## Your assignment
Copy each line of the data below with the word "defaults".

## Task data
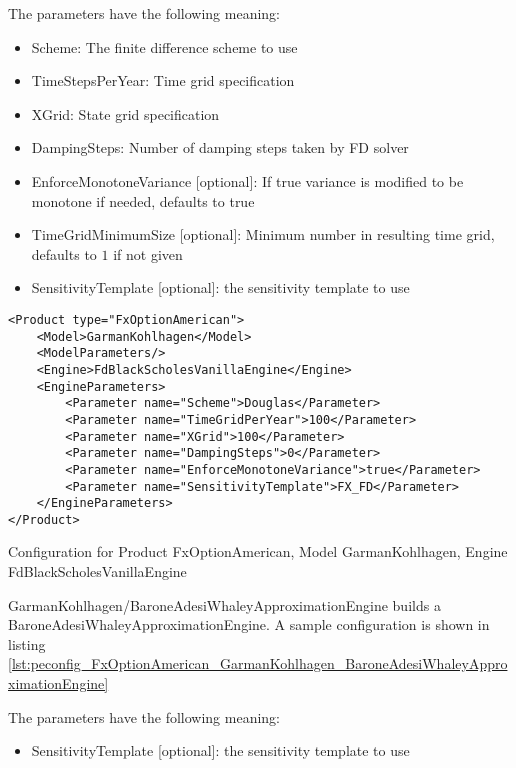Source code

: The parameters have the following meaning:

\begin{itemize}
\item Scheme: The finite difference scheme to use
\item TimeStepsPerYear: Time grid specification
\item XGrid: State grid specification
\item DampingSteps: Number of damping steps taken by FD solver
\item EnforceMonotoneVariance [optional]: If true variance is modified to be monotone if needed, defaults to true
\item TimeGridMinimumSize [optional]: Minimum number in resulting time grid, defaults to $1$ if not given
\item SensitivityTemplate [optional]: the sensitivity template to use 
\end{itemize}

\begin{longlisting}
\begin{verbatim}
<Product type="FxOptionAmerican">
    <Model>GarmanKohlhagen</Model>
    <ModelParameters/>
    <Engine>FdBlackScholesVanillaEngine</Engine>
    <EngineParameters>
        <Parameter name="Scheme">Douglas</Parameter>
        <Parameter name="TimeGridPerYear">100</Parameter>
        <Parameter name="XGrid">100</Parameter>
        <Parameter name="DampingSteps">0</Parameter>
        <Parameter name="EnforceMonotoneVariance">true</Parameter>
        <Parameter name="SensitivityTemplate">FX_FD</Parameter>
    </EngineParameters>
</Product>
\end{verbatim}
\caption{Configuration for Product FxOptionAmerican, Model GarmanKohlhagen, Engine FdBlackScholesVanillaEngine}
\label{lst:peconfig_FxOptionAmerican_GarmanKohlhagen_FdBlackScholesVanillaEngine}
\end{longlisting}

GarmanKohlhagen/BaroneAdesiWhaleyApproximationEngine builds a BaroneAdesiWhaleyApproximationEngine. A sample configuration is shown in listing
\ref{lst:peconfig_FxOptionAmerican_GarmanKohlhagen_BaroneAdesiWhaleyApproximationEngine}

The parameters have the following meaning:

\begin{itemize}
\item SensitivityTemplate [optional]: the sensitivity template to use 
\end{itemize}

## Task output
\item EnforceMonotoneVariance [optional]: If true variance is modified to be monotone if needed, defaults to true
\item TimeGridMinimumSize [optional]: Minimum number in resulting time grid, defaults to $1$ if not given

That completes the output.